Your instructions — Within the data that follows, how many lines carry the string "CommitAsync"? Give the number alone.

Dataset entries Block Start

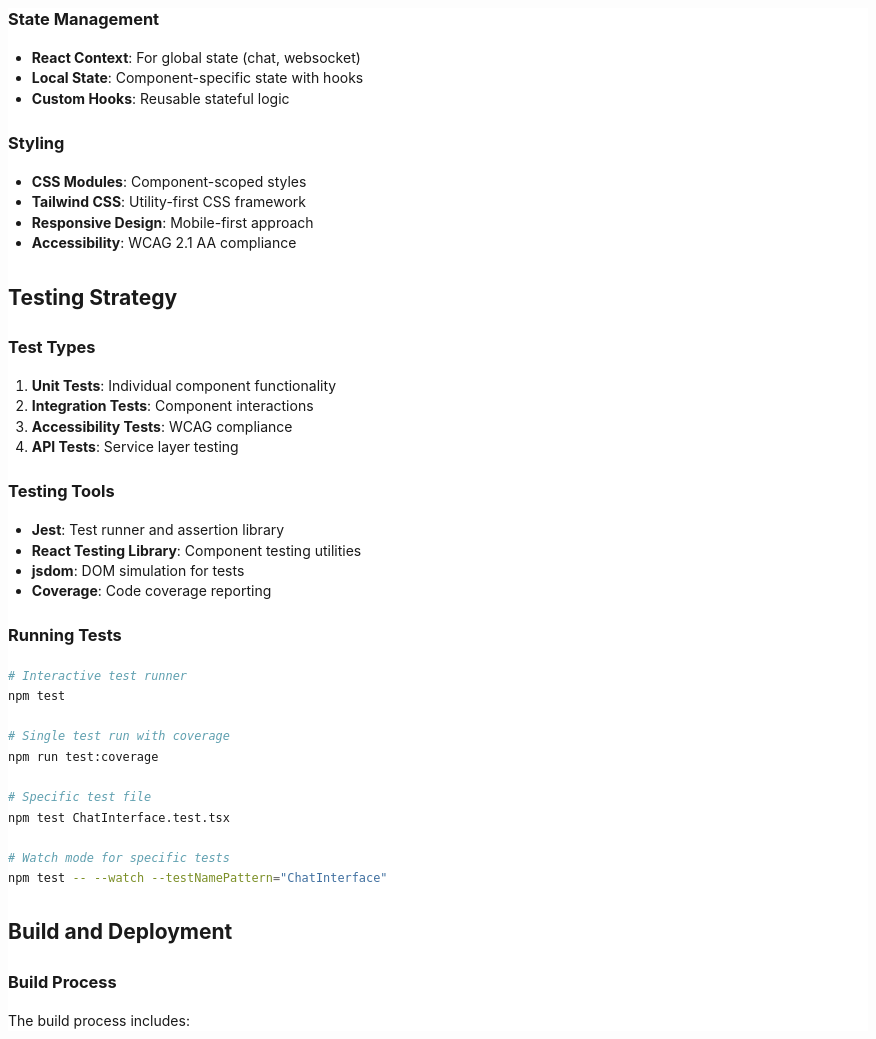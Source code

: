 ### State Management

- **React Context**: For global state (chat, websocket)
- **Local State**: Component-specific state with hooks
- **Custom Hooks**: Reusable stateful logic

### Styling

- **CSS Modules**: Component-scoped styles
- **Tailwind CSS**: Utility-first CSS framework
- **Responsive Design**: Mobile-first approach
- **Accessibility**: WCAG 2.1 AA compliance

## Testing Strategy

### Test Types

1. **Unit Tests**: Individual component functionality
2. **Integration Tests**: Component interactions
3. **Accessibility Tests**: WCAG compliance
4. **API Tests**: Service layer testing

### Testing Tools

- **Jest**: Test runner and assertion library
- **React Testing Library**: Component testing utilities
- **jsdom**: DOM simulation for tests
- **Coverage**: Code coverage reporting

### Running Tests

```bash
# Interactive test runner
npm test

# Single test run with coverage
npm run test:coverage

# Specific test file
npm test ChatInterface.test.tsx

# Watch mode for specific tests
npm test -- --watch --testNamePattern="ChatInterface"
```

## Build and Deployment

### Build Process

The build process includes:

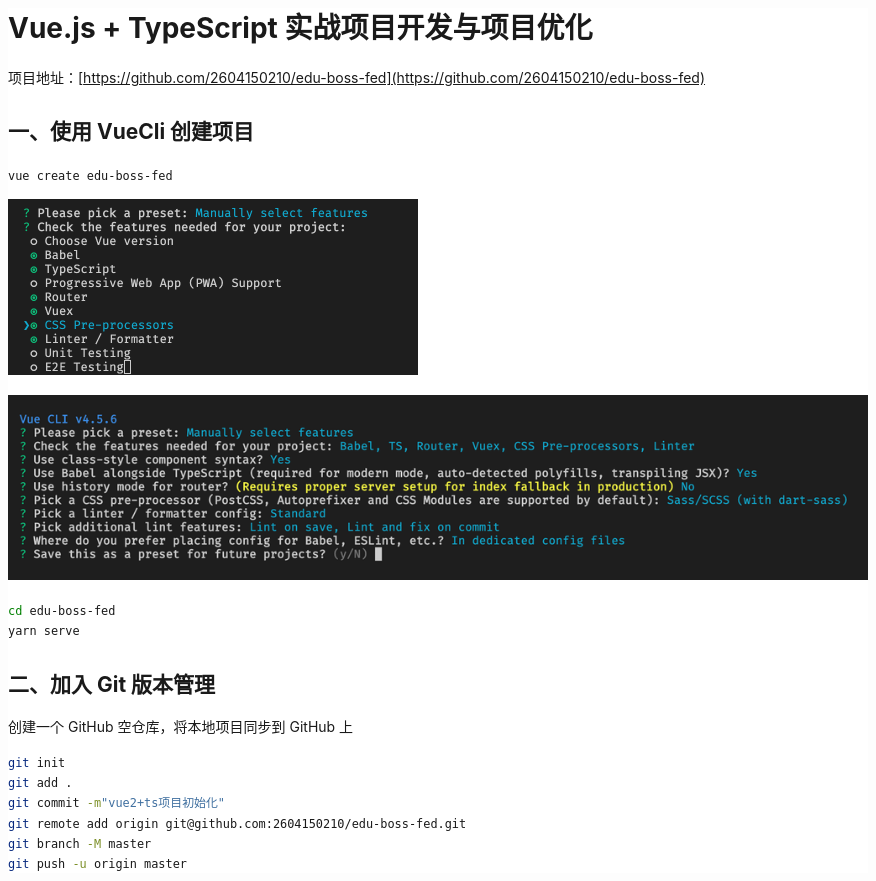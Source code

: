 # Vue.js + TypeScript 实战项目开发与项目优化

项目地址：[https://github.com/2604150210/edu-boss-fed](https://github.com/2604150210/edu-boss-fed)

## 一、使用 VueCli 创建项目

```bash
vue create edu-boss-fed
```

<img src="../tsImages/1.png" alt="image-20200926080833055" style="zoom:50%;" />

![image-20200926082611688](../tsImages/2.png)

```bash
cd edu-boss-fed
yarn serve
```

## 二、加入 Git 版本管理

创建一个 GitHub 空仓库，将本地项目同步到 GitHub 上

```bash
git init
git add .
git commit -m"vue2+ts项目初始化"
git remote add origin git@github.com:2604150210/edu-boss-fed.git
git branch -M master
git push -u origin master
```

Dataset entries Block End
Dataset entries Block Start

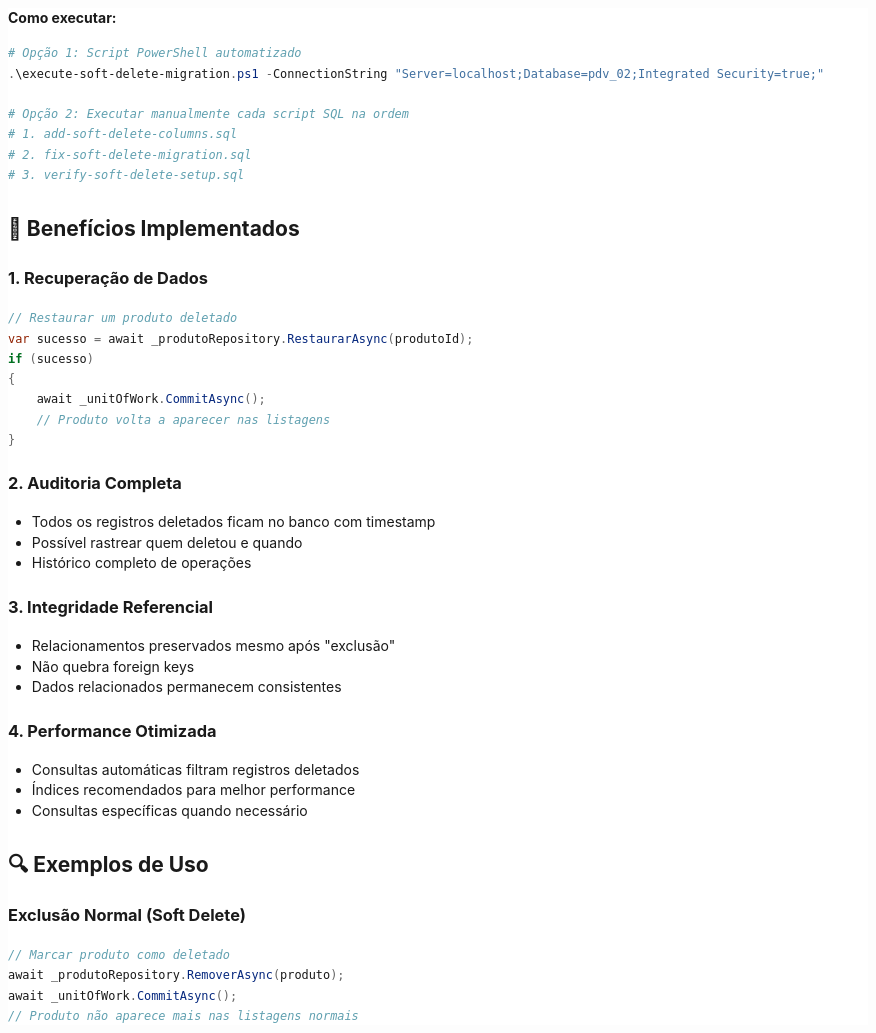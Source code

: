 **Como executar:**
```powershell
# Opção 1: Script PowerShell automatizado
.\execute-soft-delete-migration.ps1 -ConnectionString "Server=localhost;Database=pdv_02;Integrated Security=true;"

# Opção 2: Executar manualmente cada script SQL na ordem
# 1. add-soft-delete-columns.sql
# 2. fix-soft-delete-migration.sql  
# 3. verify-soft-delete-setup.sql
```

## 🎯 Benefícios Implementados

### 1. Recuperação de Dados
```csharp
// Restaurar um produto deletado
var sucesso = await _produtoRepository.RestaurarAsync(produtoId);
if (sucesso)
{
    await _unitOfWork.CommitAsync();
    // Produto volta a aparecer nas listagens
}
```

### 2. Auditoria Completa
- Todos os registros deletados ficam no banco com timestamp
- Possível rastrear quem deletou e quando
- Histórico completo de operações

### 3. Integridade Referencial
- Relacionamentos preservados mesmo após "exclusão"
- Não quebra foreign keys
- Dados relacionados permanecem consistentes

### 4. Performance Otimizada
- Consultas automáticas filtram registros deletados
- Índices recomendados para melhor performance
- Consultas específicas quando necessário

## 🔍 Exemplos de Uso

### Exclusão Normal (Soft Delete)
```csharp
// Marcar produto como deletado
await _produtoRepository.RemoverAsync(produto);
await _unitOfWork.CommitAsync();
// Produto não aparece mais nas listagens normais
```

Dataset entries Block End

Response area — 2